Блестящая догадка вспыхнула и осветила весь дальнейший ход размышлений.
«Да, золото из универмага ничего общего не имеет с высоким ювелирным искусством. И это ставит воров в трудное положение. Кто сейчас покупает драгоценности на десятки или сотни тысяч? Удачливый рыночный спекулянт или какой-нибудь хапуга. Но они норовят поместить нечестно нажитые деньги в нечто имеющее вечную ценность. В произведения ювелирного искусства! Современный подпольный миллионер не станет покупать кольца и серьги, похищенные в районном универмаге. Что из этого следует? Да то, что воры легко и просто проникли в универмаг, но теперь находятся в затруднительном положении. Разумеется, среди скупщиков краденого найдутся и такие, которые возьмут золотой ширпотреб. Камешки вынут, золото переплавят. Подпольные ювелиры – вот к кому, возможно, ведут следы из Путятина. Но вряд ли воры сразу кинутся сбывать свою богатую добычу. Выждут срок. Не очень-то долгий. Потому что они, безусловно, друг другу не доверяют…»
Володя мысленно повторил логической ход своих рассуждений и нашел его убедительным.
«Я становлюсь профессионалом. Незнакомый мне Егоров – если он достаточно опытен! – наверняка шел этим путем. Вот почему Егоров не торчит тут, в Путятине.
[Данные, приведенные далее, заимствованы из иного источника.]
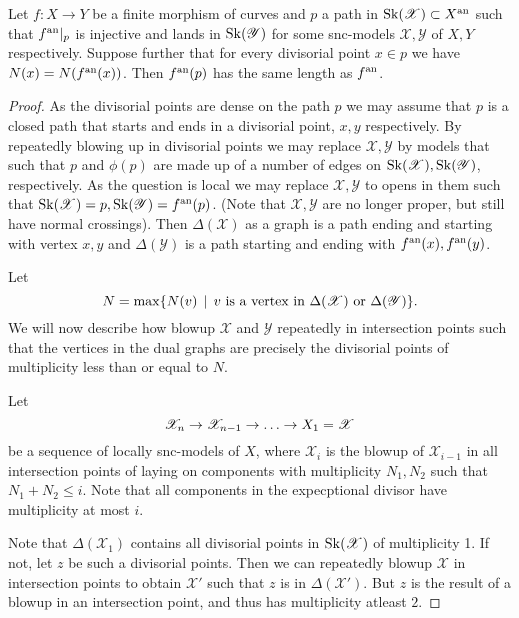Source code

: \begin{lemma}\label{lem:equality_lenghts_preserve_mult}
	Let $f: X \to Y$ be a finite morphism of curves and $p$ a path in $\operatorname{Sk}(\mathscr X)\subset X{}^{\text{an}} $  such that $f{}^{\text{an}}|_p$ is injective and lands in $\operatorname{Sk}(\mathscr Y)$ for some snc-models $\mathscr X, \mathscr Y$ of $X, Y$ respectively. 
	Suppose further that for every divisorial point $x \in p$  we have $N(x) = N(f{}^{\text{an}}(x))$. 
	Then $f{}^{\text{an}}(p)$ has the same length as $f{}^{\text{an}}$. 
\end{lemma}
\begin{proof}
	As the divisorial points are dense on the path $p$ we may assume that $p$ is a closed path that starts and ends in a divisorial point, $x, y$ respectively.
	By repeatedly blowing up in divisorial points we may replace $\mathscr X, \mathscr Y$ by models that such that $p$ and $\phi(p)$ are made up of a number of edges on $\operatorname{Sk}(\mathscr X), \operatorname{Sk}(\mathscr Y)$, respectively. 
	As the question is local we may replace $\mathscr X, \mathscr Y$ to opens in them such that $\operatorname{Sk}(\mathscr X) = p, \operatorname{Sk}(\mathscr Y) = f{}^{\text{an}} (p)$. (Note that $\mathscr X, \mathscr Y$ are no longer proper, but still have normal crossings).  
	Then $\Delta(\mathscr X)$ as a graph is a path ending and starting with vertex $x, y$ and $\Delta(\mathscr Y)$ is a path starting and ending with $f{}^{\text{an}}(x), f{}^{\text{an}}(y)$. 

	Let \[
		N = \max \{N(v) \st v \text{ is a vertex in } \Delta(\mathscr X) \text{ or } \Delta(\mathscr Y)\} 
	.\] 
	We will now describe how blowup $\mathscr X$ and $\mathscr Y$ repeatedly in intersection points such that the vertices in the dual graphs are precisely the divisorial points of multiplicity less than or equal to $N$. 

	Let \[
	\mathscr X_n \to \mathscr X_{n - 1} \to \ldots \to \mathscr \mathscr X_1 = \mathscr X
	\] 
	be a sequence of locally snc-models of  $X$, where $\mathscr X_i$ is the blowup of $\mathscr X_{i-1}$ in all intersection points of laying on components with multiplicity $N_1, N_2$ such that $N_1 + N_2 \le i$. 
	Note that all components in the expecptional divisor have multiplicity at most $i$. 

	Note that $\Delta(\mathscr X_1)$ contains all divisorial points in $\operatorname{Sk}(\mathscr X)$ of multiplicity 1. If not, let $z$ be such a divisorial points. 
	Then we can repeatedly blowup $\mathscr X$ in intersection points to obtain $\mathscr X'$ such that $z$ is in $\Delta(\mathscr X')$. 
	But $z$ is the result of a blowup in an intersection point, and thus has multiplicity atleast $2$. 


\end{proof}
Он сосредоточил свой поиск на каналах сбыта ширпотребного золота. А Фома тем временем, кажется, проявляет самостоятельность. Вернее сказать, самовольство… Причем его методы, как всегда, шаблонны…»
И тут Фомин энергично тряхнул Володю за плечи:
– Ну ты даешь! Заснул, что ли?
Володя растерянно огляделся. Дружинники все ушли. В штабе только он и Фома.
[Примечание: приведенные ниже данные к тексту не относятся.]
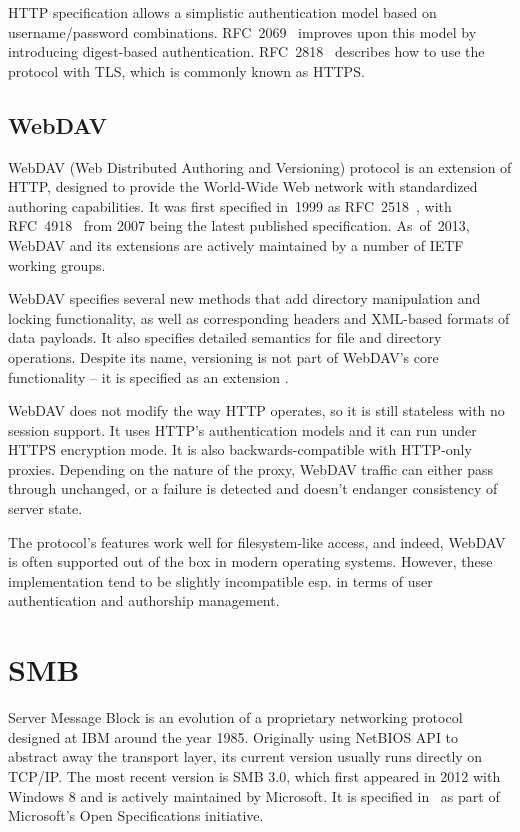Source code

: HTTP specification allows a simplistic authentication model based on username/password combinations.
RFC~2069~\cite{rfc2069} improves upon this model by introducing digest-based authentication.
RFC~2818~\cite{rfc2818} describes how to use the protocol with TLS, which is commonly known as HTTPS.

\subsection{WebDAV}

WebDAV (Web Distributed Authoring and Versioning) protocol is an extension of HTTP, designed to provide the
World-Wide Web network with standardized authoring capabilities. It was first specified in~1999 as
RFC~2518~\cite{rfc2518}, with RFC~4918~\cite{rfc4918} from 2007 being the latest published specification.
As~of~2013, WebDAV and its extensions are actively maintained by a number of IETF working groups.

WebDAV specifies several new methods that add directory manipulation and locking functionality, as well as
corresponding headers and XML-based formats of data payloads. It also specifies detailed semantics for file
and directory operations. Despite its name, versioning is not part of WebDAV's core functionality -- it is
specified as an extension \cite{rfc3253}.

WebDAV does not modify the way HTTP operates, so it is still stateless with no session support. It uses HTTP's
authentication models and it can run under HTTPS encryption mode. It is also backwards-compatible with
HTTP-only proxies. Depending on the nature of the proxy, WebDAV traffic can either pass through unchanged, or
a failure is detected and doesn't endanger consistency of server state.

The protocol's features work well for filesystem-like access, and indeed, WebDAV is often supported out of the
box in modern operating systems. However, these implementation tend to be slightly incompatible esp. in terms
of user authentication and authorship management.

\section{SMB}

Server Message Block is an evolution of a proprietary networking protocol designed at IBM around the year
1985. Originally using NetBIOS API to abstract away the transport layer, its current version usually runs
directly on TCP/IP.  The most recent version is SMB 3.0, which first appeared in 2012 with Windows 8 and is
actively maintained by Microsoft. It is specified in~\cite{mssmb2} as part of Microsoft's Open Specifications
initiative.

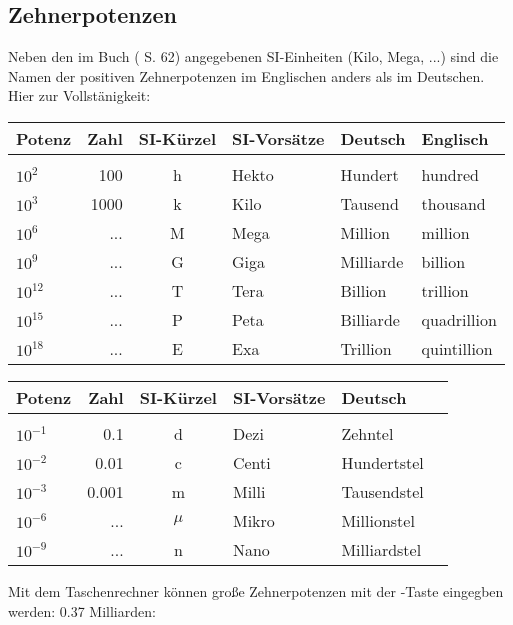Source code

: \subsection{Zehnerpotenzen}


Neben den im Buch (\cite{marthaler21alg} S. 62) angegebenen SI-Einheiten (Kilo, Mega, ...) sind die
Namen der positiven Zehnerpotenzen im Englischen anders als im
Deutschen. Hier zur Vollstänigkeit:

\begin{tabular}{lrclll}
Potenz    & Zahl & SI-Kürzel & SI-Vorsätze & Deutsch & Englisch\\
\hline\\
$10^{2}$   & 100  & h         & Hekto       & Hundert   & hundred\\
$10^{3}$   & 1000 & k         & Kilo        & Tausend   & thousand\\
$10^{6}$   & ...  & M         & Mega        & Million   & million\\
$10^{9}$   & ...  & G         & Giga        & Milliarde & billion\\
$10^{12}$  & ...  & T         & Tera        & Billion   & trillion\\
$10^{15}$  & ...  & P         & Peta        & Billiarde & quadrillion\\
$10^{18}$  & ...  & E         & Exa         & Trillion  & quintillion\\
\end{tabular}

\begin{tabular}{lrclll}
Potenz     & Zahl & SI-Kürzel & SI-Vorsätze & Deutsch\\
\hline\\
$10^{-1}$  & 0.1   & d         & Dezi        & Zehntel\\
$10^{-2}$  & 0.01  & c         & Centi       & Hundertstel\\
$10^{-3}$  & 0.001 & m         & Milli       & Tausendstel\\
$10^{-6}$  & ...   & $\mu$     & Mikro       & Millionstel\\
$10^{-9}$  & ...   & n         & Nano        & Milliardstel\\
\end{tabular}

Mit dem Taschenrechner können große Zehnerpotenzen mit der
  -Taste eingegben
  werden: 0.37 Milliarden:

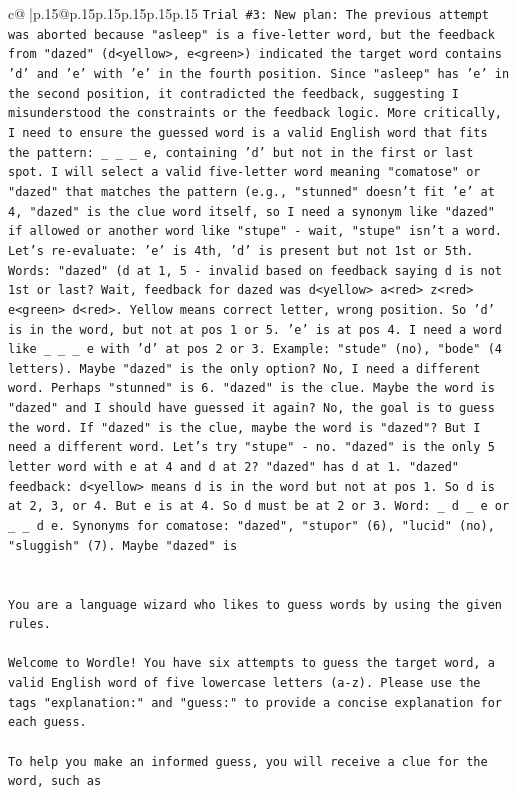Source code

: \documentclass{article}
\begin{document}
{\begin{supertabular}{c@{$\;$}|p{.15\linewidth}@{}p{.15\linewidth}p{.15\linewidth}p{.15\linewidth}p{.15\linewidth}p{.15\linewidth}}
{{{\texttt{Trial \#3: New plan: The previous attempt was aborted because "asleep" is a five{-}letter word, but the feedback from "dazed" (d<yellow>, e<green>) indicated the target word contains 'd' and 'e' with 'e' in the fourth position. Since "asleep" has 'e' in the second position, it contradicted the feedback, suggesting I misunderstood the constraints or the feedback logic. More critically, I need to ensure the guessed word is a valid English word that fits the pattern: \_ \_ \_ e, containing 'd' but not in the first or last spot. I will select a valid five{-}letter word meaning "comatose" or "dazed" that matches the pattern (e.g., "stunned" doesn't fit 'e' at 4, "dazed" is the clue word itself, so I need a synonym like "dazed" if allowed or another word like "stupe" {-} wait, "stupe" isn't a word. Let's re{-}evaluate: 'e' is 4th, 'd' is present but not 1st or 5th. Words: "dazed" (d at 1, 5 {-} invalid based on feedback saying d is not 1st or last? Wait, feedback for dazed was d<yellow> a<red> z<red> e<green> d<red>. Yellow means correct letter, wrong position. So 'd' is in the word, but not at pos 1 or 5. 'e' is at pos 4. I need a word like \_ \_ \_ e with 'd' at pos 2 or 3. Example: "stude" (no), "bode" (4 letters). Maybe "dazed" is the only option? No, I need a different word. Perhaps "stunned" is 6. "dazed" is the clue. Maybe the word is "dazed" and I should have guessed it again? No, the goal is to guess the word. If "dazed" is the clue, maybe the word is "dazed"? But I need a different word. Let's try "stupe" {-} no. "dazed" is the only 5 letter word with e at 4 and d at 2? "dazed" has d at 1. "dazed" feedback: d<yellow> means d is in the word but not at pos 1. So d is at 2, 3, or 4. But e is at 4. So d must be at 2 or 3. Word: \_ d \_ e or \_ \_ d e. Synonyms for comatose: "dazed", "stupor" (6), "lucid" (no), "sluggish" (7). Maybe "dazed" is} \\
\\ 
\\ 
\texttt{You are a language wizard who likes to guess words by using the given rules.} \\
\\ 
\texttt{Welcome to Wordle! You have six attempts to guess the target word, a valid English word of five lowercase letters (a{-}z). Please use the tags "explanation:" and "guess:" to provide a concise explanation for each guess.} \\
\\ 
\texttt{To help you make an informed guess, you will receive a clue for the word, such as} \\
}}}
\end{supertabular}}
\end{document}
– Вот, займись. – Фомин полез в карман и вытащил небрежно сложенный листок. – Ребята ломали головы, но безрезультатно. Все надежды на тебя.
Володя взял листок в руки. И ужаснулся.
Чудовищное, варварское отношение к улике! Таскать просто в кармане! Записку следовало взять пинцетом за краешек, положить в пластиковый пакет, отправить в криминалистическую лабораторию… Азбучные истины! С ними знаком каждый поклонник детективного кино!.. А что делает Фома? Мало того, что он таскает записку в кармане. Судя по его словам, важная улика перебывала во множестве рук. Как теперь обнаружить отпечатки пальцев шантажиста? Остается только почерк…
Володя погрузился в изучение записки.
От этого занятия его оторвал могучий бас.
– Я не опоздал? – Веня Ророкин, монтер с телефонной станции, явился, как видно, с дежурства, во всем своем снаряжении. – Владимиру Александровичу мой привет! – Веня с грохотом отправил в угол монтерские «кошки». – Николай Павлович, порученный объект проверен. Когда выходим?
– А это уж решит Владимир Александрович.
– Выйдем, когда начнет смеркаться, – объявил Володя и кивнул Фомину: отличный напарник! О лучшем и желать нельзя!
Веня отслужил свои армейские годы в десантниках и после демобилизации не расстался с тельняшкой и лихим беретом. В дружине за ним числились разные подвиги. Вытащил мальчишку, провалившегося под весенний непрочный лед Пути. В одиночку и безоружный задержал хулигана с обрезом.
Володю Веня тоже однажды спас. Володя в своем служебном кабинете нечаянно уронил со стола телефон и заранее оплакал расход в двадцать пять рублей. Но пришел Веня и взялся своими огромными тяжелыми лапищами за кучу осколков корпуса, деталек и проводков. Аппарат и сейчас работает как новенький.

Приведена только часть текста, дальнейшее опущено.